Task objective: The stretch wanted below opens at the line containing "- [Install](#install)" and closes at the line containing "## 🛠 Built With". Please return it exactly, with no other lines.

Data for processing:
• • • • • • •

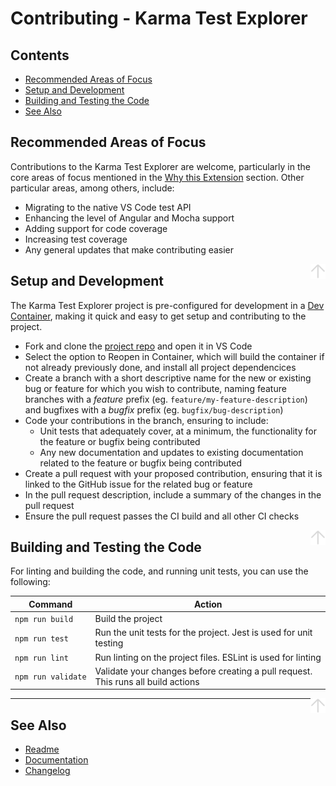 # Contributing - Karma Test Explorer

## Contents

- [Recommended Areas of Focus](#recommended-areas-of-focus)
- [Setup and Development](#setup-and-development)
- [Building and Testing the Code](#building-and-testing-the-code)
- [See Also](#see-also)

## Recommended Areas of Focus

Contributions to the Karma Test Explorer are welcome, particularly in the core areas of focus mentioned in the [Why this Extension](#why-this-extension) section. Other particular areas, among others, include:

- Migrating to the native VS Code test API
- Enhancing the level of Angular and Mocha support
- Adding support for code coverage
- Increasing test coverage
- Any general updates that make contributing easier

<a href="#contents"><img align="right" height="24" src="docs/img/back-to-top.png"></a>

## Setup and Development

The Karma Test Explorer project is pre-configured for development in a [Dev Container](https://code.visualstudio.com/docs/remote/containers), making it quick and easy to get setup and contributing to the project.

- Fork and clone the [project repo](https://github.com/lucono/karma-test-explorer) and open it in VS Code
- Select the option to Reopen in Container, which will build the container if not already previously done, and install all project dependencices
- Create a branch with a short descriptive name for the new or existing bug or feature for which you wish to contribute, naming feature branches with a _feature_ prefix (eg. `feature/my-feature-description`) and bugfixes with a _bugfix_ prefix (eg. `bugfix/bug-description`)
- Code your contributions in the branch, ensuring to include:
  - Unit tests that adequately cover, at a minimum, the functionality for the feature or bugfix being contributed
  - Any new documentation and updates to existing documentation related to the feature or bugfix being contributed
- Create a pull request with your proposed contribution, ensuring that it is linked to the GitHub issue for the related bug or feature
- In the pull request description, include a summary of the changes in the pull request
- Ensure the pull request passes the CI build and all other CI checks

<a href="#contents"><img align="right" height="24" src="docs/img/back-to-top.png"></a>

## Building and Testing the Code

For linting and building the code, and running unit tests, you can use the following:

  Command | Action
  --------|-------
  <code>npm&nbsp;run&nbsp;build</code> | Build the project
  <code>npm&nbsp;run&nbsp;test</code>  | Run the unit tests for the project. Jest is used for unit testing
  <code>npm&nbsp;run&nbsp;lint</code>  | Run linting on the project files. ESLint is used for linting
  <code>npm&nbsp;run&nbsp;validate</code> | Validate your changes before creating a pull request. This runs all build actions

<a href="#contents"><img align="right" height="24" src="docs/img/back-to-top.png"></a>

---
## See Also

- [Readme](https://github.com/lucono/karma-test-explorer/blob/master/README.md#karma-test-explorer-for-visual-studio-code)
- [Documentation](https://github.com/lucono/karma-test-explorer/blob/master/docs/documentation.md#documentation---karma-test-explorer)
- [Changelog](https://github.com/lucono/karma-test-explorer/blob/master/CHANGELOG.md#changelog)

• • • • • • •

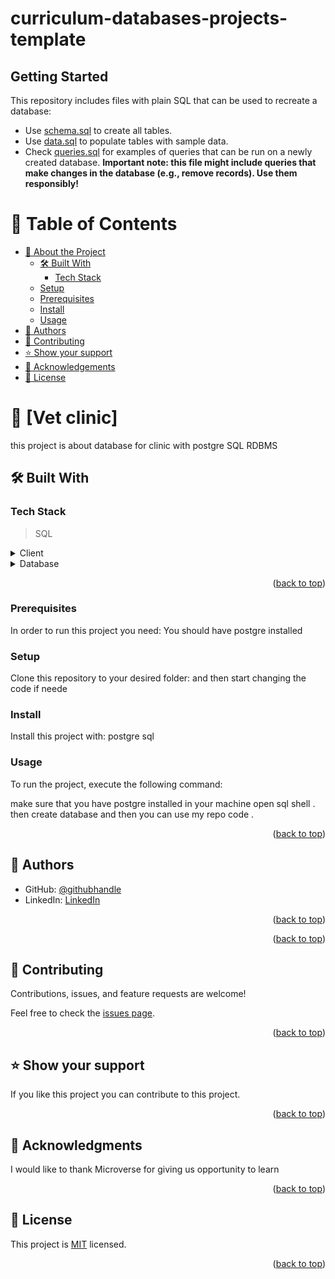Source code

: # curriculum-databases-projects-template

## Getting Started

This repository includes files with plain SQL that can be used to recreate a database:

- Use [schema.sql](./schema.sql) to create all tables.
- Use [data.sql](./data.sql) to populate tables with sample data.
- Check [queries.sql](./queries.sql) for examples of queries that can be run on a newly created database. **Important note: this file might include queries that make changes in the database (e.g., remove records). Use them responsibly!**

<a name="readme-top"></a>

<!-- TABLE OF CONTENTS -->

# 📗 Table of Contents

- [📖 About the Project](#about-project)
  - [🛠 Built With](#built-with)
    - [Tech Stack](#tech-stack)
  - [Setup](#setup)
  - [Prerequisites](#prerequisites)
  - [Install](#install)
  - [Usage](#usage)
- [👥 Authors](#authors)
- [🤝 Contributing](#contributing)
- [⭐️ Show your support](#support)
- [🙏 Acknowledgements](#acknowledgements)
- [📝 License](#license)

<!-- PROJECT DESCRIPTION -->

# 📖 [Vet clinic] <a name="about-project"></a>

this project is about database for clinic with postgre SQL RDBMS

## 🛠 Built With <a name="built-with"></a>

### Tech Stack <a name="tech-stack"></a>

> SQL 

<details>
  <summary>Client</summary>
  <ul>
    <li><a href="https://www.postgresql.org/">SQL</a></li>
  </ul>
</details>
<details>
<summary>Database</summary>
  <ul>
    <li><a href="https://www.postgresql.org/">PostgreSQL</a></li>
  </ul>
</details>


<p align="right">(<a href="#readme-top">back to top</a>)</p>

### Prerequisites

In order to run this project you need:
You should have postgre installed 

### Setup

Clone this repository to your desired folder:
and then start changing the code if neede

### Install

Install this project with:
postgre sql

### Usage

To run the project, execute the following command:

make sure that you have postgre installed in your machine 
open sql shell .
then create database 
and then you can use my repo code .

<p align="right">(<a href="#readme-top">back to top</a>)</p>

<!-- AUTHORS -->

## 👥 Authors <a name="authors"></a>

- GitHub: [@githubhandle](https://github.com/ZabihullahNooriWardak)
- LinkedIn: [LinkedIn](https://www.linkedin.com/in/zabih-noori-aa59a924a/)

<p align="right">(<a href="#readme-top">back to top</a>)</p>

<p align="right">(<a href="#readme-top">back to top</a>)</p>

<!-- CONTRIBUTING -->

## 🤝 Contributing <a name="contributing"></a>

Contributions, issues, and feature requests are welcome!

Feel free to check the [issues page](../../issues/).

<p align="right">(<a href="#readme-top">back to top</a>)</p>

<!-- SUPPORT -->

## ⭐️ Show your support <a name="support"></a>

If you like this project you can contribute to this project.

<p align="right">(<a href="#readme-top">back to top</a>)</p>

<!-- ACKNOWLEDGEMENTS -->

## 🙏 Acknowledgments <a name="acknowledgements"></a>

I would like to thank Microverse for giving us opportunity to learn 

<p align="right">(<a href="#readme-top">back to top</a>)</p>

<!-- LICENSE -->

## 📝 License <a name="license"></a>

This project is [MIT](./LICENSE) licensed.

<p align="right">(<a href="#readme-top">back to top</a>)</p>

• • • • • • •

Your response:
  - [Install](#install)
  - [Usage](#usage)
- [👥 Authors](#authors)
- [🤝 Contributing](#contributing)
- [⭐️ Show your support](#support)
- [🙏 Acknowledgements](#acknowledgements)
- [📝 License](#license)

<!-- PROJECT DESCRIPTION -->

# 📖 [Vet clinic] <a name="about-project"></a>

this project is about database for clinic with postgre SQL RDBMS

## 🛠 Built With <a name="built-with"></a>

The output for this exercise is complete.